→ **PROBLEM**
Scan the records below for the line containing "<!--break-->" and the line containing "<h2>Saturday</h2>". Copy both, plus every line between, exactly.

→ **DATA IN THIS EXERCISE**
══════════

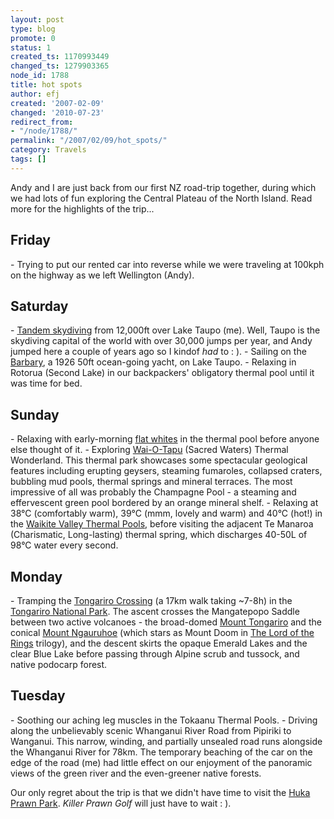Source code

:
 ```yaml
---
layout: post
type: blog
promote: 0
status: 1
created_ts: 1170993449
changed_ts: 1279903365
node_id: 1788
title: hot spots
author: efj
created: '2007-02-09'
changed: '2010-07-23'
redirect_from:
- "/node/1788/"
permalink: "/2007/02/09/hot_spots/"
category: Travels
tags: []
---
```

Andy and I are just back from our first NZ road-trip together, during which we had lots of fun exploring the Central Plateau of the North Island. Read more for the highlights of the trip...
<!--break-->
<h2>Friday</h2>
- Trying to put our rented car into reverse while we were traveling at 100kph on the highway as we left Wellington (Andy). 

<h2>Saturday</h2>
- <a href="http://www.skydivetaupo.co.nz/">Tandem skydiving</a> from 12,000ft over Lake Taupo (me). Well, Taupo is the skydiving capital of the world with over 30,000 jumps per year, and Andy jumped here a couple of years ago so I kindof <i>had</i> to :  ).  
- Sailing on the <a href="http://www.barbary.co.nz/index.htm">Barbary</a>, a 1926 50ft ocean-going yacht, on Lake Taupo.
- Relaxing in Rotorua (Second Lake) in our backpackers' obligatory thermal pool until it was time for bed.

<h2>Sunday</h2>
- Relaxing with early-morning <a href="http://en.wikipedia.org/wiki/Flat_white">flat whites</a> in the thermal pool before anyone else thought of it. 
- Exploring <a href="http://www.geyserland.co.nz/">Wai-O-Tapu</a> (Sacred Waters) Thermal Wonderland. This thermal park showcases some spectacular geological features including erupting geysers, steaming fumaroles, collapsed craters, bubbling mud pools, thermal springs and mineral terraces. The most impressive of all was probably the Champagne Pool - a steaming and effervescent green pool bordered by an orange mineral shelf. 
- Relaxing at 38°C (comfortably warm), 39°C (mmm, lovely and warm) and 40°C  (hot!) in the <a href="http://www.hotpools.co.nz/">Waikite Valley Thermal Pools</a>, before visiting the adjacent Te Manaroa (Charismatic, Long-lasting) thermal spring, which discharges 40-50L of 98°C water every second.

<h2>Monday</h2>
- Tramping the <a href="http://www.doc.govt.nz/templates/trackandwalk.aspx?id=36028">Tongariro Crossing</a> (a 17km walk taking ~7-8h) in the <a href="http://www.doc.govt.nz/templates/PlaceProfile.aspx?id=38487">Tongariro National Park</a>. The ascent crosses the Mangatepopo Saddle between two active volcanoes - the broad-domed <a href="http://en.wikipedia.org/wiki/Mount_Tongariro">Mount Tongariro</a> and the conical <a href="http://en.wikipedia.org/wiki/Ngauruhoe">Mount Ngauruhoe</a> (which stars as Mount Doom in <a href="http://www.lordoftherings.net/">The Lord of the Rings</a> trilogy), and the descent skirts the opaque Emerald Lakes and the clear Blue Lake before passing through Alpine scrub and tussock, and native podocarp forest.

<h2>Tuesday</h2>
- Soothing our aching leg muscles in the Tokaanu Thermal Pools.
- Driving along the unbelievably scenic Whanganui River Road from Pipiriki to Wanganui. This narrow, winding, and partially unsealed road runs alongside the Whanganui River for 78km. The temporary beaching of the car on the edge of the road (me) had little effect on our enjoyment of the panoramic views of the green river and the even-greener native forests.  

Our only regret about the trip is that we didn't have time to visit the <a href="http://www.hukaprawnpark.co.nz/">Huka Prawn Park</a>. <i>Killer Prawn Golf</i> will just have to wait :  ).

══════════

→ **WRITTEN SOLUTION**
<!--break-->
<h2>Friday</h2>
- Trying to put our rented car into reverse while we were traveling at 100kph on the highway as we left Wellington (Andy). 

<h2>Saturday</h2>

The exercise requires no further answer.